Everything You Must Know About Koalas!

Ashish Garg 11 Oct, 2022 • 6 min read

This article was published as a part of the Data Science Blogathon.

Introduction

A key aspect of big data is data frames. Pandas and Spark are two of the most popular types. However, Spark is more suited to handling scaled distributed data, whereas Pandas is not. In contrast, Pandas’ APIs and syntax are easier to use. What if the user gets the most out of both worlds? A library called Koalas makes it possible for a user to take advantage of both worlds, thus saving them from having to choose from both. Hence, this article!

An article here describes the rationale behind using Koalas and then talks about the different library usage with different spark versions.

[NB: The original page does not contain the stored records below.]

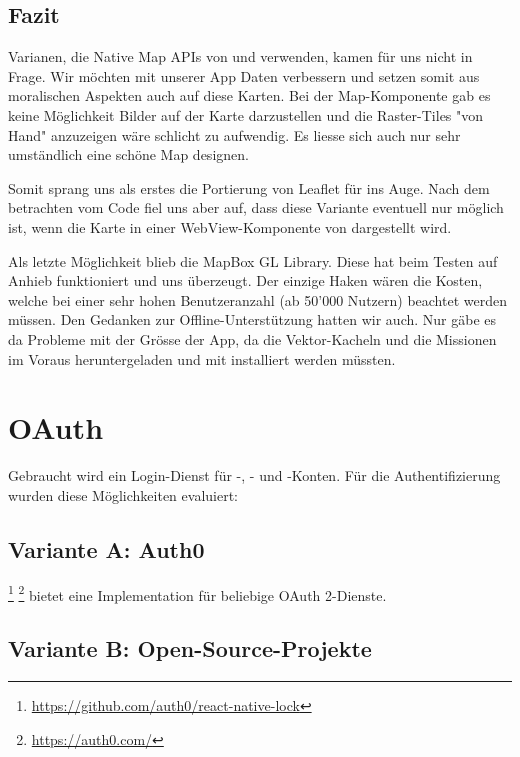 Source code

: \subsection{Fazit}

Varianen, die Native Map APIs von  und  verwenden, kamen für uns nicht in Frage.
Wir möchten mit unserer App  Daten verbessern und setzen somit aus moralischen Aspekten auch auf diese Karten.
Bei der  Map-Komponente gab es keine Möglichkeit Bilder auf der Karte darzustellen und die Raster-Tiles "von Hand" anzuzeigen wäre schlicht zu aufwendig. 
Es liesse sich auch nur sehr umständlich eine schöne Map designen.

Somit sprang uns als erstes die Portierung von Leaflet für  ins Auge. 
Nach dem betrachten vom Code fiel uns aber auf, dass diese Variante eventuell nur möglich ist, wenn die Karte in einer WebView-Komponente von  dargestellt wird.

Als letzte Möglichkeit blieb die MapBox GL Library.
Diese hat beim Testen auf Anhieb funktioniert und uns überzeugt.
Der einzige Haken wären die Kosten, welche bei einer sehr hohen Benutzeranzahl (ab 50'000 Nutzern) beachtet werden müssen.
Den Gedanken zur Offline-Unterstützung hatten wir auch.
Nur gäbe es da Probleme mit der Grösse der App, da die Vektor-Kacheln und die Missionen im Voraus heruntergeladen und mit installiert werden müssten.

\section{OAuth}
Gebraucht wird ein Login-Dienst für -, - und -Konten. 
Für die Authentifizierung wurden diese Möglichkeiten evaluiert:

\subsection{Variante A: Auth0}

\footnote{\url{https://github.com/auth0/react-native-lock}} \footnote{\url{https://auth0.com/}} bietet eine Implementation für beliebige \gls{OAuth} 2-Dienste. 

\subsection{Variante B: Open-Source-Projekte}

It then discusses the differences between Koalas and Pandas and performs tests to verify those differences. The purpose is to help the reader establish a strong foundation in the former. As the foundation is established, the next chapter will discuss what data scientists should consider when using it and finally finish up with a summary and key takeaways. Let’s get started.

Why Koalas?

Koalas library got introduced because of the following issues in the current spark system [2].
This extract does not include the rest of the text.